From start to finish, Wild Swans presents some wonderful visuals. In a move which parallels the opening of China itself, the stage gradually opens up as the play moves through different stages of China's history, from its pre-revolutionary beginnings, through the Cultural Revolution, to the emergence of modern China. China's growth, onstage and off, is accompanied by an impressive amount of pageantry, and requires a considerable amount of manpower to achieve.

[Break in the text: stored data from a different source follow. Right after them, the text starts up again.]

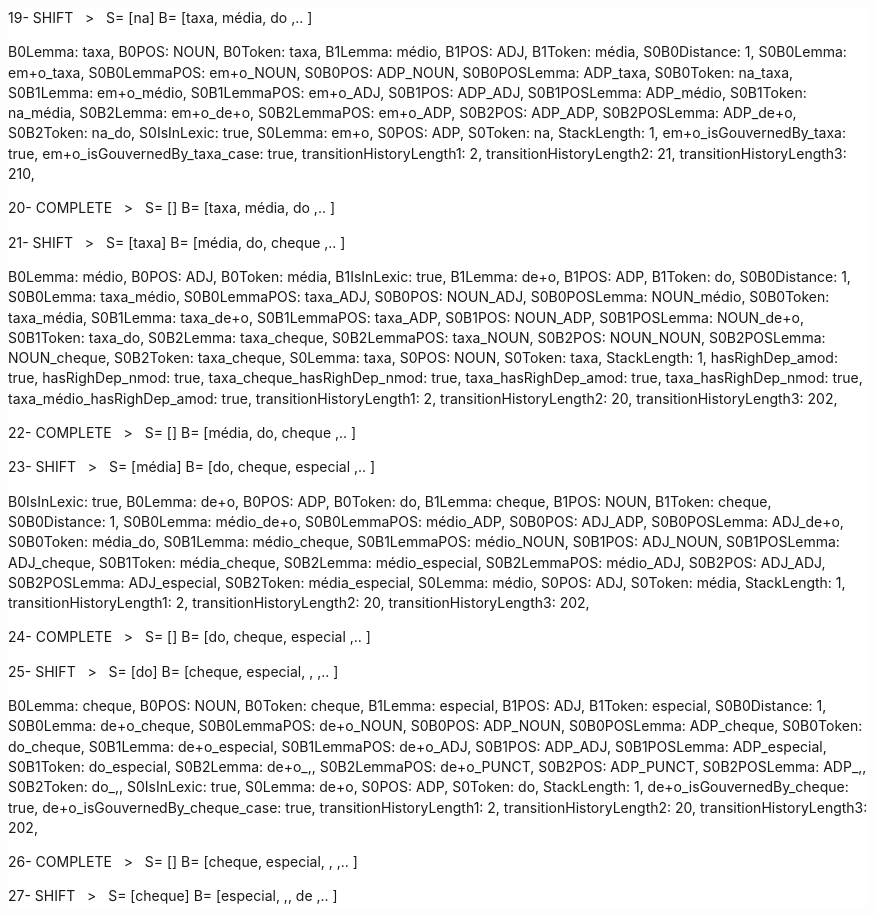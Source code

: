 

19- SHIFT&nbsp;&nbsp;&nbsp;>&nbsp;&nbsp;&nbsp;S= [na]   B= [taxa, média, do ,.. ]

B0Lemma: taxa, B0POS: NOUN, B0Token: taxa, B1Lemma: médio, B1POS: ADJ, B1Token: média, S0B0Distance: 1, S0B0Lemma: em+o_taxa, S0B0LemmaPOS: em+o_NOUN, S0B0POS: ADP_NOUN, S0B0POSLemma: ADP_taxa, S0B0Token: na_taxa, S0B1Lemma: em+o_médio, S0B1LemmaPOS: em+o_ADJ, S0B1POS: ADP_ADJ, S0B1POSLemma: ADP_médio, S0B1Token: na_média, S0B2Lemma: em+o_de+o, S0B2LemmaPOS: em+o_ADP, S0B2POS: ADP_ADP, S0B2POSLemma: ADP_de+o, S0B2Token: na_do, S0IsInLexic: true, S0Lemma: em+o, S0POS: ADP, S0Token: na, StackLength: 1, em+o_isGouvernedBy_taxa: true, em+o_isGouvernedBy_taxa_case: true, transitionHistoryLength1: 2, transitionHistoryLength2: 21, transitionHistoryLength3: 210, 

20- COMPLETE&nbsp;&nbsp;&nbsp;>&nbsp;&nbsp;&nbsp;S= []   B= [taxa, média, do ,.. ]



21- SHIFT&nbsp;&nbsp;&nbsp;>&nbsp;&nbsp;&nbsp;S= [taxa]   B= [média, do, cheque ,.. ]

B0Lemma: médio, B0POS: ADJ, B0Token: média, B1IsInLexic: true, B1Lemma: de+o, B1POS: ADP, B1Token: do, S0B0Distance: 1, S0B0Lemma: taxa_médio, S0B0LemmaPOS: taxa_ADJ, S0B0POS: NOUN_ADJ, S0B0POSLemma: NOUN_médio, S0B0Token: taxa_média, S0B1Lemma: taxa_de+o, S0B1LemmaPOS: taxa_ADP, S0B1POS: NOUN_ADP, S0B1POSLemma: NOUN_de+o, S0B1Token: taxa_do, S0B2Lemma: taxa_cheque, S0B2LemmaPOS: taxa_NOUN, S0B2POS: NOUN_NOUN, S0B2POSLemma: NOUN_cheque, S0B2Token: taxa_cheque, S0Lemma: taxa, S0POS: NOUN, S0Token: taxa, StackLength: 1, hasRighDep_amod: true, hasRighDep_nmod: true, taxa_cheque_hasRighDep_nmod: true, taxa_hasRighDep_amod: true, taxa_hasRighDep_nmod: true, taxa_médio_hasRighDep_amod: true, transitionHistoryLength1: 2, transitionHistoryLength2: 20, transitionHistoryLength3: 202, 

22- COMPLETE&nbsp;&nbsp;&nbsp;>&nbsp;&nbsp;&nbsp;S= []   B= [média, do, cheque ,.. ]



23- SHIFT&nbsp;&nbsp;&nbsp;>&nbsp;&nbsp;&nbsp;S= [média]   B= [do, cheque, especial ,.. ]

B0IsInLexic: true, B0Lemma: de+o, B0POS: ADP, B0Token: do, B1Lemma: cheque, B1POS: NOUN, B1Token: cheque, S0B0Distance: 1, S0B0Lemma: médio_de+o, S0B0LemmaPOS: médio_ADP, S0B0POS: ADJ_ADP, S0B0POSLemma: ADJ_de+o, S0B0Token: média_do, S0B1Lemma: médio_cheque, S0B1LemmaPOS: médio_NOUN, S0B1POS: ADJ_NOUN, S0B1POSLemma: ADJ_cheque, S0B1Token: média_cheque, S0B2Lemma: médio_especial, S0B2LemmaPOS: médio_ADJ, S0B2POS: ADJ_ADJ, S0B2POSLemma: ADJ_especial, S0B2Token: média_especial, S0Lemma: médio, S0POS: ADJ, S0Token: média, StackLength: 1, transitionHistoryLength1: 2, transitionHistoryLength2: 20, transitionHistoryLength3: 202, 

24- COMPLETE&nbsp;&nbsp;&nbsp;>&nbsp;&nbsp;&nbsp;S= []   B= [do, cheque, especial ,.. ]



25- SHIFT&nbsp;&nbsp;&nbsp;>&nbsp;&nbsp;&nbsp;S= [do]   B= [cheque, especial, , ,.. ]

B0Lemma: cheque, B0POS: NOUN, B0Token: cheque, B1Lemma: especial, B1POS: ADJ, B1Token: especial, S0B0Distance: 1, S0B0Lemma: de+o_cheque, S0B0LemmaPOS: de+o_NOUN, S0B0POS: ADP_NOUN, S0B0POSLemma: ADP_cheque, S0B0Token: do_cheque, S0B1Lemma: de+o_especial, S0B1LemmaPOS: de+o_ADJ, S0B1POS: ADP_ADJ, S0B1POSLemma: ADP_especial, S0B1Token: do_especial, S0B2Lemma: de+o_,, S0B2LemmaPOS: de+o_PUNCT, S0B2POS: ADP_PUNCT, S0B2POSLemma: ADP_,, S0B2Token: do_,, S0IsInLexic: true, S0Lemma: de+o, S0POS: ADP, S0Token: do, StackLength: 1, de+o_isGouvernedBy_cheque: true, de+o_isGouvernedBy_cheque_case: true, transitionHistoryLength1: 2, transitionHistoryLength2: 20, transitionHistoryLength3: 202, 

26- COMPLETE&nbsp;&nbsp;&nbsp;>&nbsp;&nbsp;&nbsp;S= []   B= [cheque, especial, , ,.. ]



27- SHIFT&nbsp;&nbsp;&nbsp;>&nbsp;&nbsp;&nbsp;S= [cheque]   B= [especial, ,, de ,.. ]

The production, like Maoism, relies on the masses to get things done. Therefore, this adaptation of Wild Swans offers an essentially Maoist staging of the play. The staging contrasts with the anti-Maoism of the plot (predictably, one character seeks to escape China because of the lack of free expression). However, next to the rich backdrop of Chinese history, the plot and characters feel flat and somewhat forced. It would be fair to say that the anti-Maoism of the text is completely undermined by the spectacular Maoism of the production.
To be really fantastic, Wild Swans could do away with the story entirely, presenting instead an hour of scene changes, videos, singing and choreography. That, however, would be the Beijing Olympic ceremonies, which is something London refuses to match.